For every unique user we will track the last time at which the request was made and the available tokens. U1 : 12:04:01 5
So every time when the request comes in the rate limiter should do 2 things
Fetch Token
Update Token : once it access the token, and understood that we have enough token left so it can make the request and also afterwards it should update the token to the latest token available
U1 12:04:25 then the available tokens will be 5 , as the new request is made the token will be updated to 4.
U1 12:04:37 then the token will be reduced to 3.
U1 12:07:07 and the token is refilled to 5 as this is the new minute,then the token will be reduced to 4.
If all 5 tokens are completed , if the new request comes in the same minute then the request will be dropped.
This algorithm is memory efficient as we are saving less amount of data per user.
But in distributed environment it could cause race around condition i.e 2 requests are coming from 2 app servers for the same user, so both will try to update the token and the time.

b)Leaky Bucket :

Consider you have bucket which can hold 3 requests at any given point of time

Whenever the requests are coming into the bucket it will sit into the bucket and from there to the request processor.
If more requests are coming in the bucket will fill immediately before even we process it.
And the extra requests like 4 , 5 requests will overflow.
If the first request is processed , so we have some space in the bucket , so we can accommodate a new request in the bucket.

c) Fixed Window Counter

This is the simplest of all .
Here, we will have a counter we keep on incrementing the counter for every request and when the counter exceeds the rate limit we are going to drop all the requests which are coming in.
For example, we have defined 10R/M.
We can use Redis, for storing the time as key and value as the counter value. U1_11:00 10 U1_11:01 0
It is memory efficient.
But there is one more problem
Suppose we got more requests at the end of the minute, then the server is overloaded and also the traffic is not smoothened.

d) Sliding Logs

We can use either hash table or redis.
U1 : [0 0 0 0 0 0 0 0] each entry should also contain timestamp.
We need access the array and then filter out all the entries older than one minute.
The problem is we need to store as many entries which is almost equal to the rate limit (1OR/min).
If we have a million users then 1M*rate limit , that much data in redis/hash table is bad.

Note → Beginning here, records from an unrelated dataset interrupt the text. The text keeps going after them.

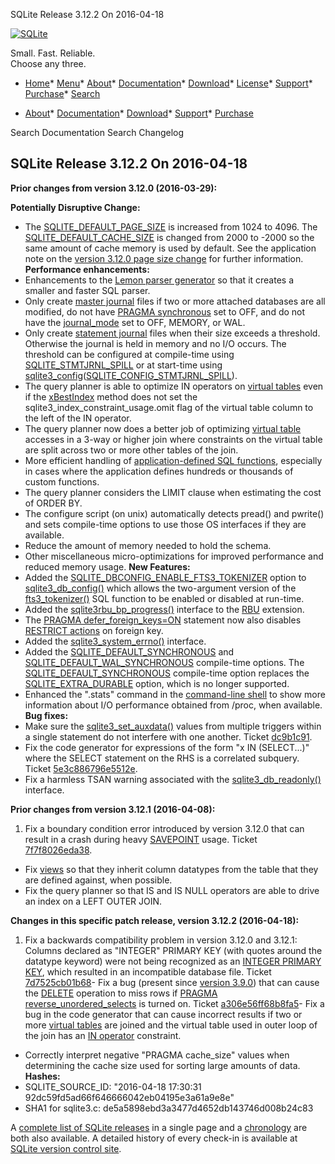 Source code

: 




SQLite Release 3\.12\.2 On 2016\-04\-18




[![SQLite](../images/sqlite370_banner.gif)](../index.html)


Small. Fast. Reliable.  
Choose any three.


* [Home](../index.html)* [Menu](javascript:void(0))* [About](../about.html)* [Documentation](../docs.html)* [Download](../download.html)* [License](../copyright.html)* [Support](../support.html)* [Purchase](../prosupport.html)* [Search](javascript:void(0))




* [About](../about.html)* [Documentation](../docs.html)* [Download](../download.html)* [Support](../support.html)* [Purchase](../prosupport.html)






Search Documentation
Search Changelog







## SQLite Release 3\.12\.2 On 2016\-04\-18

**Prior changes from version 3\.12\.0 (2016\-03\-29\):**


**Potentially Disruptive Change:**
- The [SQLITE\_DEFAULT\_PAGE\_SIZE](../compile.html#default_page_size) is increased from 1024 to 4096\.
 The [SQLITE\_DEFAULT\_CACHE\_SIZE](../compile.html#default_cache_size) is changed from 2000 to \-2000 so
 the same amount of cache memory is used by default.
 See the application note on the
 [version 3\.12\.0 page size change](../pgszchng2016.html) for further information.
**Performance enhancements:**
- Enhancements to the [Lemon parser generator](../lemon.html)
 so that it creates a smaller and faster SQL parser.
- Only create [master journal](../tempfiles.html#superjrnl) files if two or more attached databases are all
 modified, do not have [PRAGMA synchronous](../pragma.html#pragma_synchronous) set to OFF, and
 do not have the [journal\_mode](../pragma.html#pragma_journal_mode) set to OFF, MEMORY, or WAL.
- Only create [statement journal](../tempfiles.html#stmtjrnl) files when their size exceeds a threshold.
 Otherwise the journal is held in memory and no I/O occurs. The threshold
 can be configured at compile\-time using [SQLITE\_STMTJRNL\_SPILL](../compile.html#stmtjrnl_spill) or at
 start\-time using [sqlite3\_config](../c3ref/config.html)([SQLITE\_CONFIG\_STMTJRNL\_SPILL](../c3ref/c_config_covering_index_scan.html#sqliteconfigstmtjrnlspill)).
- The query planner is able to optimize IN operators on [virtual tables](../vtab.html)
 even if the [xBestIndex](../vtab.html#xbestindex) method does not set the
 sqlite3\_index\_constraint\_usage.omit flag of the
 virtual table column to the left of the IN operator.
- The query planner now does a better job of optimizing [virtual table](../vtab.html)
 accesses in a 3\-way or higher join where constraints on the virtual
 table are split across two or more other tables of the join.
- More efficient handling of [application\-defined SQL functions](../appfunc.html), especially
 in cases where the application defines hundreds or thousands of
 custom functions.
- The query planner considers the LIMIT clause when estimating the cost
 of ORDER BY.
- The configure script (on unix) automatically detects
 pread() and pwrite() and sets compile\-time options to use those OS
 interfaces if they are available.
- Reduce the amount of memory needed to hold the schema.
- Other miscellaneous micro\-optimizations for improved performance and reduced
 memory usage.
**New Features:**
- Added the [SQLITE\_DBCONFIG\_ENABLE\_FTS3\_TOKENIZER](../c3ref/c_dbconfig_defensive.html#sqlitedbconfigenablefts3tokenizer) option to [sqlite3\_db\_config()](../c3ref/db_config.html)
 which allows the two\-argument version of the [fts3\_tokenizer()](../fts3.html#f3tknzr) SQL function to
 be enabled or disabled at run\-time.
- Added the [sqlite3rbu\_bp\_progress()](https://www.sqlite.org/src/artifact/d7cc99350?ln=403-443)
 interface to the [RBU](../rbu.html) extension.
- The [PRAGMA defer\_foreign\_keys\=ON](../pragma.html#pragma_defer_foreign_keys) statement now also disables
 [RESTRICT actions](../foreignkeys.html#fk_actions) on foreign key.
- Added the [sqlite3\_system\_errno()](../c3ref/system_errno.html) interface.
- Added the [SQLITE\_DEFAULT\_SYNCHRONOUS](../compile.html#default_synchronous) and [SQLITE\_DEFAULT\_WAL\_SYNCHRONOUS](../compile.html#default_wal_synchronous)
 compile\-time options. The [SQLITE\_DEFAULT\_SYNCHRONOUS](../compile.html#default_synchronous) compile\-time option
 replaces the [SQLITE\_EXTRA\_DURABLE](../compile.html#extra_durable) option, which is no longer supported.
- Enhanced the ".stats" command in the [command\-line shell](../cli.html) to show more
 information about I/O performance obtained from /proc, when available.
**Bug fixes:**
- Make sure the [sqlite3\_set\_auxdata()](../c3ref/get_auxdata.html) values from multiple triggers
 within a single statement do not interfere with one another.
 Ticket [dc9b1c91](https://www.sqlite.org/src/info/dc9b1c91).
- Fix the code generator for expressions of the form "x IN (SELECT...)" where
 the SELECT statement on the RHS is a correlated subquery.
 Ticket [5e3c886796e5512e](https://www.sqlite.org/src/info/5e3c886796e5512e).
- Fix a harmless TSAN warning associated with the [sqlite3\_db\_readonly()](../c3ref/db_readonly.html) interface.




**Prior changes from version 3\.12\.1 (2016\-04\-08\):**


1. Fix a boundary condition error introduced by version 3\.12\.0
 that can result in a crash during heavy [SAVEPOINT](../lang_savepoint.html) usage.
 Ticket [7f7f8026eda38](https://www.sqlite.org/src/info/7f7f8026eda38).
- Fix [views](../lang_createview.html) so that they inherit column datatypes from the
 table that they are defined against, when possible.
- Fix the query planner so that IS and IS NULL operators are able
 to drive an index on a LEFT OUTER JOIN.


**Changes in this specific patch release, version 3\.12\.2 (2016\-04\-18\):**


1. Fix a backwards compatibility problem in version 3\.12\.0 and 3\.12\.1:
 Columns declared as "INTEGER" PRIMARY KEY (with quotes around
 the datatype keyword) were not being recognized as an
 [INTEGER PRIMARY KEY](../lang_createtable.html#rowid), which resulted in an incompatible database file.
 Ticket [7d7525cb01b68](https://www.sqlite.org/src/info/7d7525cb01b68)- Fix a bug (present since [version 3\.9\.0](../releaselog/3_9_0.html)) that can cause the [DELETE](../lang_delete.html)
 operation to miss rows if [PRAGMA reverse\_unordered\_selects](../pragma.html#pragma_reverse_unordered_selects) is turned on.
 Ticket [a306e56ff68b8fa5](https://www.sqlite.org/src/info/a306e56ff68b8fa5)- Fix a bug in the code generator that can cause incorrect results if
 two or more [virtual tables](../vtab.html) are joined and the virtual table used in
 outer loop of the join has an [IN operator](../lang_expr.html#in_op) constraint.
- Correctly interpret negative "PRAGMA cache\_size" values when determining
 the cache size used for sorting large amounts of data.
**Hashes:**
- SQLITE\_SOURCE\_ID: "2016\-04\-18 17:30:31 92dc59fd5ad66f646666042eb04195e3a61a9e8e"
- SHA1 for sqlite3\.c: de5a5898ebd3a3477d4652db143746d008b24c83



A [complete list of SQLite releases](../changes.html)
 in a single page and a [chronology](../chronology.html) are both also available.
 A detailed history of every
 check\-in is available at
 [SQLite version control site](https://www.sqlite.org/src/timeline).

e) Sliding Windows Counter

This is similar to sliding logs but we need to optimize in case of memory.
UI:[11:30:01 2 11:30:02 5 11:30:05 3 ] 11:30:01 11:30:01
For each and every request also we need to sort and filter out entries from the last minute amd then count the values i.e 2+5+3 = 10

Distributed

All the Above algorithms only on the single server. But we have distributed setup with multiple servers we will face 2 problems a) Inconsistency in the rate limit data. b) Race condition (locks)

We can solve this problem by sticky session.
We should redirect the user to the same load balancer.
This is not a well-balanced design, because if all the requests from one users goes to the same app server and rate limiter, the load on the server will increase.
If more than one rate limiter is available, then one rate limiter is access the value from the redis then it will put lock on that key.
so that no other limiters will update the count. But it will add some latency.
we can solve this by a) Relaxing rate limit b) Local Memory + sync service.